Jeanne Coppin, Mathieu De Coster and Joni Dambre
Attention has been a breakthrough in various NLP tasks and is now commonly used in neural networks. By weighting the components of the input, the attention mechanism introduces the notion of relevance of those components for a given task. Some researchers use attention analysis to interpret their model’s outputs and understand its decision-making process. While attention interpretability in action recognition is generally accepted, its interpretability in NLP models is still a contentious issue [1] [2].
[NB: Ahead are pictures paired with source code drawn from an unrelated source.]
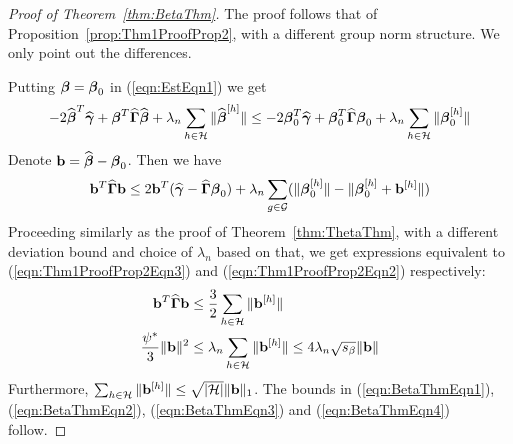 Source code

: \documentclass[12pt, letterpaper]{article}
\numberwithin{equation}{section}
\begin{document}
\begin{proof}[Proof of Theorem~\ref{thm:BetaThm}]
The proof follows that of Proposition~\ref{prop:Thm1ProofProp2}, with a different group norm structure. We only point out the differences.

Putting ${\boldsymbol{\beta}} = {\boldsymbol{\beta}}_0$ in (\ref{eqn:EstEqn1}) we get
%
$$
-2 \widehat {{\boldsymbol{\beta}}}^T \widehat {{\boldsymbol{\gamma}}} + {\boldsymbol{\beta}}^T \widehat {{\boldsymbol{\Gamma}}} \widehat {{\boldsymbol{\beta}}} + \lambda_n \sum_{h \in {\cal{H}}} \| \widehat {{\boldsymbol{\beta}}}^{[h]}  \| \leq
-2 {\boldsymbol{\beta}}_0^T \widehat {{\boldsymbol{\gamma}}} + {\boldsymbol{\beta}}_0^T \widehat {{\boldsymbol{\Gamma}}} {\boldsymbol{\beta}}_0 + \lambda_n \sum_{h \in {\cal{H}}} \| {\boldsymbol{\beta}}_0^{[h]}  \|
$$
%
Denote ${\bf{b}} = \widehat {{\boldsymbol{\beta}}} - {\boldsymbol{\beta}}_0$. Then we have
%
$$
{\bf{b}}^T \widehat {{\boldsymbol{\Gamma}}} {\bf{b}} \leq 2 {\bf{b}}^T ( \widehat {{\boldsymbol{\gamma}}} - \widehat {{\boldsymbol{\Gamma}}} {\boldsymbol{\beta}}_0 ) + \lambda_n
\sum_{g \in {\cal{G}}} ( \| {\boldsymbol{\beta}}_0^{[h]} \| - \| {\boldsymbol{\beta}}_0^{[h]} + {\bf{b}}^{[h]} \|)
$$
%
Proceeding similarly as the proof of Theorem~\ref{thm:ThetaThm}, with a different deviation bound and choice of $\lambda_n$ based on that, we get expressions equivalent to (\ref{eqn:Thm1ProofProp2Eqn3}) and (\ref{eqn:Thm1ProofProp2Eqn2}) respectively:
%
\begin{align}
{\bf{b}}^T \widehat {{\boldsymbol{\Gamma}}} {\bf{b}} & \leq \frac{3}{2} \sum_{h \in {\cal{H}}} \| {\bf{b}}^{[h]} \| \\
\frac{\psi^*}{3} \| {\bf{b}} \|^2 & \leq \lambda_n \sum_{h \in {\cal{H}}} \| {\bf{b}}^{[h]} \| \leq 4 \lambda_n \sqrt{s_\beta} \| {\bf{b}} \|
\end{align}
%
Furthermore, $\sum_{h \in {\cal{H}}} \| {\bf{b}}^{[h]} \| \leq \sqrt{ | {\cal{H}}|} \| {\bf{b}} \|_1$. The bounds in (\ref{eqn:BetaThmEqn1}), (\ref{eqn:BetaThmEqn2}), (\ref{eqn:BetaThmEqn3}) and (\ref{eqn:BetaThmEqn4}) 
follow.

\end{proof}
\end{document}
Sign Language Processing is no exception and many best-performing models in sign language recognition and translation use attention mechanisms. However, attention analysis in Sign Language Processing tasks has only been slightly covered. The interpretability of attention in this field is an open issue: the features extraction of sign languages relates to action recognition tasks due to their visual-manual modality. Yet, sign language processing is a subfield of NLP, where attention interpretability is disputed.
This work analyzes temporal attention (i.e., which frames have the highest attention weights) of the transformer presented in [3] and aims to explore whether the model attention correlates to human intuition. [3] reaches an accuracy of 92.92% on the AUTSL dataset for isolated sign language recognition. This model is fed with cropped images of the hands, passed through the convolutional neural network ResNet-34, pretrained on ImageNet, and movement of the body, using pose flow estimation.
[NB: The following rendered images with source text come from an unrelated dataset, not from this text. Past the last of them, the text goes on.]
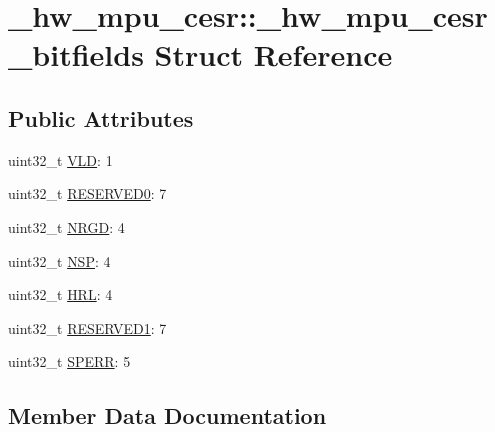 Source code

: \hypertarget{struct__hw__mpu__cesr_1_1__hw__mpu__cesr__bitfields}{}\section{\+\_\+hw\+\_\+mpu\+\_\+cesr\+:\+:\+\_\+hw\+\_\+mpu\+\_\+cesr\+\_\+bitfields Struct Reference}
\label{struct__hw__mpu__cesr_1_1__hw__mpu__cesr__bitfields}
\subsection*{Public Attributes}
\begin{DoxyCompactItemize}
\item 
uint32\+\_\+t \hyperlink{struct__hw__mpu__cesr_1_1__hw__mpu__cesr__bitfields_a72414abd5ae919d6ed475c1c650e722e}{V\+LD}\+: 1
\item 
uint32\+\_\+t \hyperlink{struct__hw__mpu__cesr_1_1__hw__mpu__cesr__bitfields_af5a2f24b3de33c1eb587e67ff482ce35}{R\+E\+S\+E\+R\+V\+E\+D0}\+: 7
\item 
uint32\+\_\+t \hyperlink{struct__hw__mpu__cesr_1_1__hw__mpu__cesr__bitfields_a539e63b8d17ad8e9ee40099b15f2ff1c}{N\+R\+GD}\+: 4
\item 
uint32\+\_\+t \hyperlink{struct__hw__mpu__cesr_1_1__hw__mpu__cesr__bitfields_a7975de86e2d03acb7e68ef4e095bdd20}{N\+SP}\+: 4
\item 
uint32\+\_\+t \hyperlink{struct__hw__mpu__cesr_1_1__hw__mpu__cesr__bitfields_a8221a2e6a86e9a88230b93d64dae3bca}{H\+RL}\+: 4
\item 
uint32\+\_\+t \hyperlink{struct__hw__mpu__cesr_1_1__hw__mpu__cesr__bitfields_a9247fdbb9adad79e25b46beb70c3544a}{R\+E\+S\+E\+R\+V\+E\+D1}\+: 7
\item 
uint32\+\_\+t \hyperlink{struct__hw__mpu__cesr_1_1__hw__mpu__cesr__bitfields_aa05884392d1edc736ab9a3d4576ef572}{S\+P\+E\+RR}\+: 5
\end{DoxyCompactItemize}


\subsection{Member Data Documentation}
The analysis of the attention is restricted to a subset of signs, chosen for their representativeness of the dataset diversity as described in [4]. We choose [5]’s framework of the frame-level phonetic representation of signs for our analysis. This framework was developed to capture the important phonetic details of how signs are produced by individuals. Each frame of the sign is labeled either as postural (no change in any of the SL parameters) or trans-forming. Different types of trans-forming movement are further detailed. We thereby aim to define which types of frames have the highest attention weights in the transformer and examine whether the model learns linguistic features that humans use to describe signs.
At first sight, it looks as though the network used in [3] learns interpretable attention patterns. However, a systematic analysis of a larger subset of samples shows that we cannot observe consistent attention patterns with the input used in [3]. Analyses in future work will determine whether more linguistically informed inputs, that is to say, aligned with the sign language parameters, lead to more explainable attention patterns.
References:
[1] Serrano, S., Smith, N. A., “Is attention interpretable?”, ACL, 2019.
[2] Wiegreffe, S., & Pinter, Y., “Attention is not not explanation”, EMNLP, 2019.
[3] De Coster, M., et al., “Isolated Sign Recognition from RGB Video using Pose Flow and Self-Attention.” CVPR, 2021
[4] Sincan, O. M., & Keles, H. Y., “AUTSL: A Large Scale Multi-Modal Turkish Sign
Language Dataset and Baseline Methods”, IEEE Access, Vol. 8, 2020.
[5] Johnson, R., & Liddell, S., “A Segmental Framework for Representing Signs Phonetically”, Sign Language Studies, Vol. 11, 2011.